Mobile

Qualcomm's China troubles dampen earnings

Adding to its antitrust problems in China, the chipmaker says it's now under investigation by US and European government agencies.

Qualcomm Steve Mollenkopf, who took over as CEO of the mobile chipmaker in March, now faces a handful of government investigations. CNET

Qualcomm's legal headaches keep growing.

The leading maker of mobile chips that power top-selling smartphones from Apple's iPhone to Samsung's Galaxy S5, Qualcomm is facing two new government probes, adding to the pressure from an investigation launched last year in China over whether it violated the country's anti-monopoly laws.

The U.S. Federal Trade Commission notified the San Diego-based company of an investigation on September 17, while the European Union told Qualcomm of its own probe on October 15, Qualcomm said Wednesday. The news was delivered as part of Qualcomm's earnings report. The company delivered a 26 percent jump in profit, but earnings trailed market estimates after its licensing business dragged on results for the second straight quarter.

Investors weren't happy, sending the shares down 6 percent in after hours trading to $72.60. Qualcomm's guidance for the new year was also not as high as Wall Street was expecting.

Qualcomm is the No. 1 provider of wireless processors and communication chips, with its technology used by most of the world's smartphones makers. CEO Steve Mollenkompf, who took over in March, is working to expand into wearables, automotive and connected devices. He's made a big bet on those technologies with the $2.5 billion acquisition agreement last month of British chipmaker CSR. The deal, set to close next year, is expected to turn up the heat on chip rivals Broadcom, which has a big stake in connectivity chips, and Intel, which has struggled for years to break into the mobile space.

But Qualcomm remains vulnerable in China, the biggest mobile phone market in the world. The investigation there could result in a hefty fine and the company being forced to accept lower royalty payments in its highly profitable licensing business, which generally accounts for about a third of sales and two-thirds of profit.

The licensing business has been the focus of an anti-monopoly investigation by Chinese authorities since November 2013. At the same time, Qualcomm said some Chinese licensees were under-reporting their sales and that it's in a licensing dispute with another Chinese firm, situations which have cut into Qualcomm's royalty payments. Qualcomm said the under-reporting was dragging down its estimates for the reported number of devices being shipped with its chips.

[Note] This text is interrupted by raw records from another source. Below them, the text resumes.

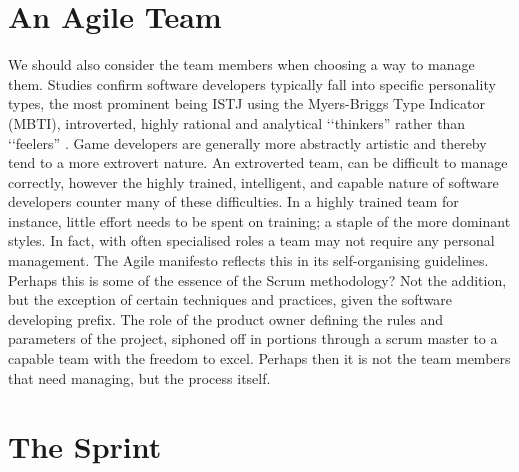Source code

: \documentclass{scrartcl}
\begin{document}
\section*{An Agile Team}

We should also consider the team members when choosing a way to manage them.  Studies confirm software developers typically fall into specific personality types, the most prominent being ISTJ using the Myers-Briggs Type Indicator (MBTI), introverted, highly rational and analytical `‘thinkers'' rather than `‘feelers'' \cite{wiesche2014relationship}.  Game developers are generally more abstractly artistic and thereby tend to a more extrovert nature.  An extroverted team, can be difficult to manage correctly, however the highly trained, intelligent, and capable nature of software developers counter many of these difficulties.  In a highly trained team for instance, little effort needs to be spent on training; a staple of the more dominant styles.  In fact, with often specialised roles a team may not require any personal management.  The Agile manifesto \cite {fowler2001agile} reflects this in its self-organising guidelines.  Perhaps this is some of the essence of the Scrum methodology?  Not the addition, but the exception of certain techniques and practices, given the software developing prefix.  The role of the product owner defining the rules and parameters of the project, siphoned off in portions through a scrum master to a capable team with the freedom to excel.  Perhaps then it is not the team members that need managing, but the process itself.

\section*{The Sprint}
\end{document}

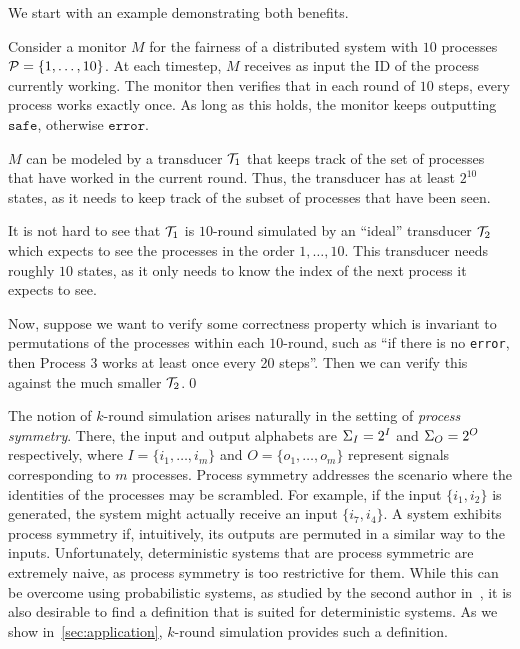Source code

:We start with an example demonstrating both benefits.
\begin{example}
\label{example:MC_rounds}
Consider a monitor $M$ for the fairness of a distributed system with $10$ processes $\mathcal{P}=\{1,\ldots,10\}$. At each timestep, $M$ receives as input the ID of the process currently working. The monitor then verifies that in each round of $10$ steps, every process works exactly once. As long as this holds, the monitor keeps outputting $\texttt{safe}$, otherwise $\texttt{error}$.

$M$ can be modeled by a transducer $\mathcal{T}_1$ that keeps track of the set of processes that have worked in the current round. Thus, the transducer has at least $2^{10}$ states, as it needs to keep track of the subset of processes that have been seen.

It is not hard to see that $\mathcal{T}_1$ is $10$-round simulated by an ``ideal'' transducer $\mathcal{T}_2$ which expects to see the processes in the order $1,\ldots,10$. This transducer needs roughly $10$ states, as it only needs to know the index of the next process it expects to see.

Now, suppose we want to verify some correctness property which is invariant to permutations of the processes within each $10$-round, such as ``if there is no \texttt{error}, then Process $3$ works at least once every 20 steps''. Then we can verify this against the much smaller $\mathcal{T}_2$.\qed
\end{example}

The notion of $k$-round simulation arises naturally in the setting of \emph{process symmetry}. There, the input and output alphabets are $\Sigma_{I}=2^{I}$ and $\Sigma_{O}=2^{O}$ respectively, where $I=\{i_1,\ldots,i_m\}$ and $O=\{o_1,\ldots,o_m\}$ represent signals corresponding to $m$ processes. Process symmetry addresses the scenario where the identities of the processes may be scrambled. For example, if the input $\{i_1,i_2\}$ is generated, the system might actually receive an input $\{i_7,i_4\}$. A system exhibits process symmetry if, intuitively, its outputs are permuted in a similar way to the inputs. Unfortunately, deterministic systems that are process symmetric are extremely naive, as process symmetry is too restrictive for them. While this can be overcome using probabilistic systems, as studied by the second author in~\cite{Almagor2020b}, it is also desirable to find a definition that is suited for deterministic systems. As we show in~\autoref{sec:application}, $k$-round simulation provides such a definition.

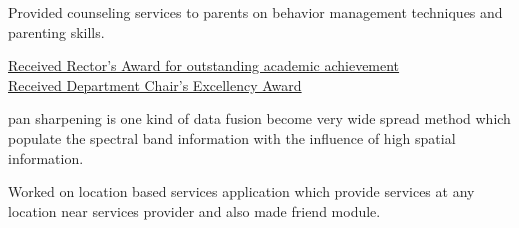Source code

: \documentclass[]{rahulworld-resume}
\begin{document}
\begin{minipage}[t]{0.66\textwidth}
\begin{minipage}{0.90\textwidth\vspace{2pt}}
Provided counseling services to parents on behavior management techniques and parenting skills.
\end{minipage}
\sectionsep

 
\noindent
\hspace{5em}%
\begin{minipage}{0.85\textwidth\vspace{2pt}}
	\href{https://loona-il.000webhostapp.com/resume-references/BA-and-honorary.pdf}{Received Rector's Award for outstanding academic achievement} \\
	\href{https://loona-il.000webhostapp.com/resume-references/BA-and-honorary.pdf}{Received Department Chair’s Excellency Award}
\end{minipage}
\sectionsep

 
\noindent
\hspace{5em}%
\begin{minipage}{0.85\textwidth\vspace{2pt}}
pan sharpening is one kind of data fusion become very wide spread method which populate the spectral band information with the influence of high spatial information.
\end{minipage}
\sectionsep

 
\noindent
\hspace{5em}%
\begin{minipage}{0.85\textwidth\vspace{2pt}}
Worked on location based services application which provide services at any location near
services provider and also made friend module.
\end{minipage}

\end{minipage}
\end{document}
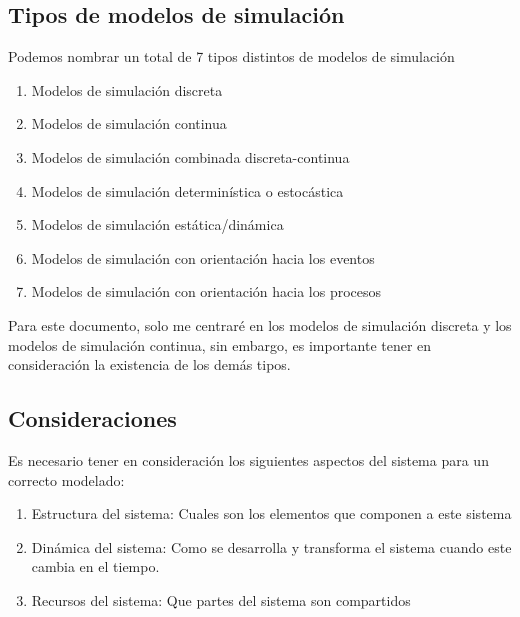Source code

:\subsection*{Tipos de modelos de simulación}
Podemos nombrar un total de 7 tipos distintos de modelos de simulación

\begin{enumerate}
    \item Modelos de simulación discreta
    \item Modelos de simulación continua
    \item Modelos de simulación combinada discreta-continua
    \item Modelos de simulación determinística o estocástica
    \item Modelos de simulación estática/dinámica
    \item Modelos de simulación con orientación hacia los eventos
    \item Modelos de simulación con orientación hacia los procesos
\end{enumerate}

Para este documento, solo me centraré en los modelos de simulación discreta y los modelos de simulación continua, sin embargo, es importante tener en consideración la existencia de los demás tipos.

\subsection*{Consideraciones}
Es necesario tener en consideración los siguientes aspectos del sistema para un correcto modelado:

\begin{enumerate}
    \item Estructura del sistema: Cuales son los elementos que componen a este sistema
    \item Dinámica del sistema: Como se desarrolla y transforma el sistema cuando este cambia en el tiempo.
    \item Recursos del sistema: Que partes del sistema son compartidos
\end{enumerate}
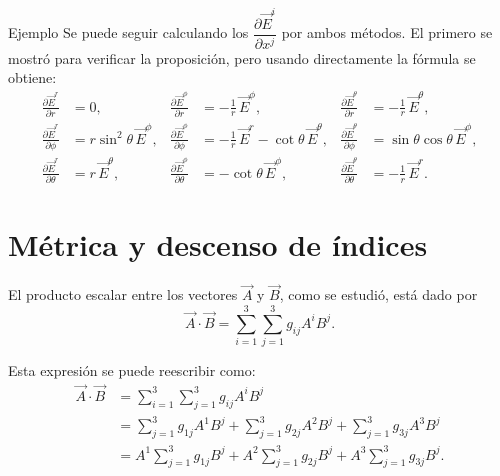 \documentclass[../apunte_mecanica_clasica.tex]{subfiles}%
\begin{document}
\begin{apuntebloque}{Ejemplo}
Se puede seguir calculando los $\dfrac{\partial \vec{E}^i}{\partial x^j}$ por ambos métodos.
El primero se mostró para verificar la proposición, pero usando directamente la fórmula se obtiene:
\begin{align*}
    \frac{\partial \vec{E}^r}{\partial r} &= 0, &
    \frac{\partial \vec{E}^\phi}{\partial r} &= -\frac{1}{r}\,\vec{E}^\phi, &
    \frac{\partial \vec{E}^\theta}{\partial r} &= -\frac{1}{r}\,\vec{E}^\theta, \\[6pt]
    \frac{\partial \vec{E}^r}{\partial \phi} &= r\sin^2\theta\,\vec{E}^\phi, &
    \frac{\partial \vec{E}^\phi}{\partial \phi} &= -\frac{1}{r}\,\vec{E}^r - \cot\theta\,\vec{E}^\theta, &
    \frac{\partial \vec{E}^\theta}{\partial \phi} &= \sin\theta\cos\theta\,\vec{E}^\phi, \\[6pt]
    \frac{\partial \vec{E}^r}{\partial \theta} &= r\,\vec{E}^\theta, &
    \frac{\partial \vec{E}^\phi}{\partial \theta} &= -\cot\theta\,\vec{E}^\phi, &
    \frac{\partial \vec{E}^\theta}{\partial \theta} &= -\frac{1}{r}\,\vec{E}^r.
\end{align*}

\end{apuntebloque}


\newpage

\section{Métrica y descenso de índices}

El producto escalar entre los vectores $\vec{A}$ y $\vec{B}$, como se estudió, 
está dado por
\begin{equation*}
    \vec{A}\cdot \vec{B} = \sum_{i=1}^3 \sum_{j=1}^3 g_{ij} A^i B^j.
\end{equation*}

Esta expresión se puede reescribir como:
\begin{align*}
    \vec{A}\cdot \vec{B} 
    &= \sum_{i=1}^3 \sum_{j=1}^3 g_{ij} A^i B^j \\[6pt]
    &= \sum_{j=1}^3 g_{1j} A^1 B^j 
      + \sum_{j=1}^3 g_{2j} A^2 B^j 
      + \sum_{j=1}^3 g_{3j} A^3 B^j \\[6pt]
    &= A^1 \sum_{j=1}^3 g_{1j} B^j 
      + A^2 \sum_{j=1}^3 g_{2j} B^j
      + A^3 \sum_{j=1}^3 g_{3j} B^j.
\end{align*}
\end{document}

Asked why the licensee problems were happening during the investigation in China, Qualcomm President Derek Aberle said the uncertainty of the probe was causing "a little bit of licensees pushing the envelope." Licensees appeared to think "they can get away with" under-reporting their royalty payments to Qualcomm, he said during a call with analysts Wednesday. He added that the company has dealt with such problems before and is working to resolve them.

The new probes just add to those woes. Qualcomm said the FTC is also looking into its licensing business, while the EU is looking into Qualcomm's sale of some of its chipsets.

The investigations, as well as a lawsuit filed in September from chip rival Nvidia, may become a distraction for Mollenkopf as he works to stay ahead of competitors in the fast-paced mobile industry. While the licensing business has taken a hit, though, Qualcomm's profits overall have kept rising.

"These are very preliminary," Qualcomm's general counsel, Donald Rosenberg, said on the analyst call when asked about the FTC and EU probes. "They're in the information-gathering stages, in both cases."

Qualcomm executives said the result of the new investigations are unclear, but they signaled that neither was likely to end anytime soon. The company said it plans to spend more on legal costs next year.

Overall, Qualcomm reported net income of $1.9 billion, or $1.11 a share, for the fourth quarter ended September 28, up from $1.5 billion, or 86 cents a share, a year earlier.

Profit, minus some costs, rose to $1.26 from $1.05. Sales were up 3 percent to $6.69 billion. Analysts polled by Thomson Reuters expected $1.31 a share in profit and sales of $7.02 billion.

The equipment and services segment, which includes chipset sales, saw 6.9 percent higher revenue at $4.8 billion during the quarter. Licensing revenue was down 4.9 percent to $1.9 billion.

For the new fiscal year, Qualcomm predicted profit, minus some costs, of $5.05 to $5.35 a share on sales of $26.8 billion to $28.8 billion. Wall Street was looking for $5.58 a share and $28.9 billion in revenue.

Updated, 4:43 p.m. PT: Adds more context throughout and executive comments from analyst call.